* **Plain-text document sources**:
----

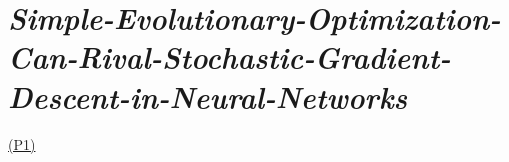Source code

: \documentclass{article}
\newcommand{\paper}[2]{\hyperlink{./papers/#1.pdf.#2}{(P#2)}}
\begin{document}
\section{\textit{Simple-Evolutionary-Optimization-Can-Rival-Stochastic-Gradient-Descent-in-Neural-Networks}}
\paper{Simple-Evolutionary-Optimization-Can-Rival-Stochastic-Gradient-Descent-in-Neural-Networks}{1}








%
%
\end{document}

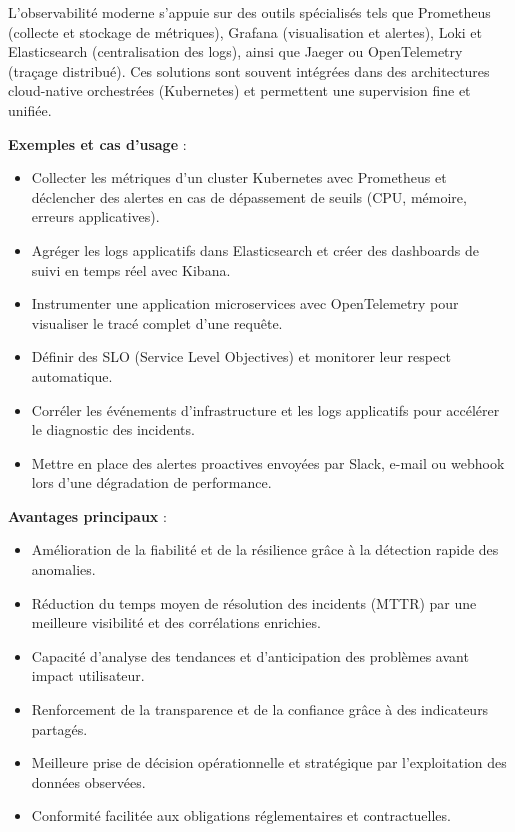 L’observabilité moderne s’appuie sur des outils spécialisés tels que Prometheus (collecte et stockage de métriques), Grafana (visualisation et alertes), Loki et Elasticsearch (centralisation des logs), ainsi que Jaeger ou OpenTelemetry (traçage distribué). Ces solutions sont souvent intégrées dans des architectures cloud-native orchestrées (Kubernetes) et permettent une supervision fine et unifiée.

\textbf{Exemples et cas d’usage} :
\begin{itemize}
	\item Collecter les métriques d’un cluster Kubernetes avec Prometheus et déclencher des alertes en cas de dépassement de seuils (CPU, mémoire, erreurs applicatives).
	\item Agréger les logs applicatifs dans Elasticsearch et créer des dashboards de suivi en temps réel avec Kibana.
	\item Instrumenter une application microservices avec OpenTelemetry pour visualiser le tracé complet d’une requête.
	\item Définir des SLO (Service Level Objectives) et monitorer leur respect automatique.
	\item Corréler les événements d’infrastructure et les logs applicatifs pour accélérer le diagnostic des incidents.
	\item Mettre en place des alertes proactives envoyées par Slack, e-mail ou webhook lors d’une dégradation de performance.
\end{itemize}

\textbf{Avantages principaux} :
\begin{itemize}
	\item Amélioration de la fiabilité et de la résilience grâce à la détection rapide des anomalies.
	\item Réduction du temps moyen de résolution des incidents (MTTR) par une meilleure visibilité et des corrélations enrichies.
	\item Capacité d’analyse des tendances et d’anticipation des problèmes avant impact utilisateur.
	\item Renforcement de la transparence et de la confiance grâce à des indicateurs partagés.
	\item Meilleure prise de décision opérationnelle et stratégique par l’exploitation des données observées.
	\item Conformité facilitée aux obligations réglementaires et contractuelles.
\end{itemize}

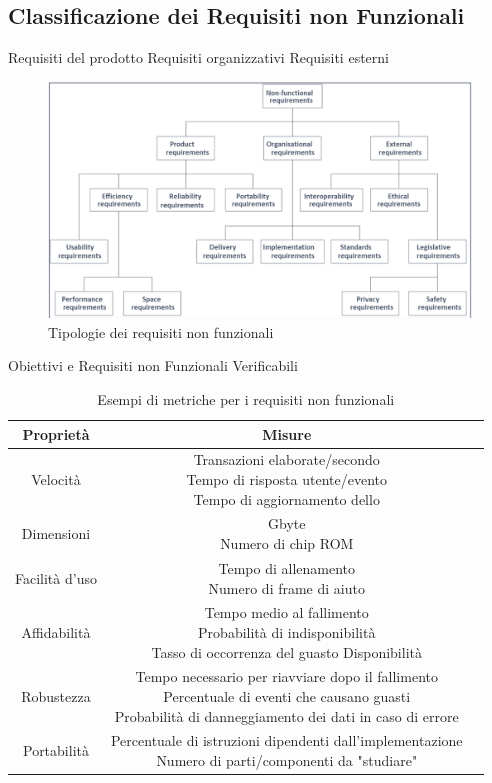 \documentclass{article}
\begin{document}
	\subsection{Classificazione dei Requisiti non Funzionali}
	Requisiti del prodotto
	Requisiti organizzativi
	Requisiti esterni
	\begin{figure}[h]
		\centering
		\includegraphics[scale=0.3]{11.tipi_ric_non_func.png}
		\caption{Tipologie dei requisiti non funzionali}
	\end{figure}
	Obiettivi e Requisiti non Funzionali Verificabili
	\begin{table}[h!]
		\centering
		\begin{tabular}{ |c|c|c| } 
			\hline
			\textbf{Proprietà} & \textbf{Misure}\\
			\hline
			Velocità & \makecell{Transazioni elaborate/secondo \\ Tempo di risposta utente/evento \\ Tempo di aggiornamento dello}\\
			\hline
			Dimensioni & \makecell{Gbyte \\ Numero di chip ROM}\\
			\hline
			Facilità d'uso & \makecell{Tempo di allenamento \\ Numero di frame di aiuto}\\
			\hline
			Affidabilità & \makecell{Tempo medio al fallimento \\ Probabilità di indisponibilità \\ Tasso di occorrenza del guasto Disponibilità}\\
			\hline
			Robustezza & \makecell{Tempo necessario per riavviare dopo il fallimento \\ Percentuale di eventi che causano guasti \\ Probabilità di danneggiamento dei dati in caso di errore}\\
			\hline
			Portabilità & \makecell{Percentuale di istruzioni dipendenti dall'implementazione \\ Numero di parti/componenti da "studiare"}\\
			\hline
		\end{tabular}
		\caption{Esempi di metriche per i requisiti non funzionali}
	\end{table}
\end{document}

----

Within the records, on how many lines does the word "Gradient" appear? Provide the number alone.

2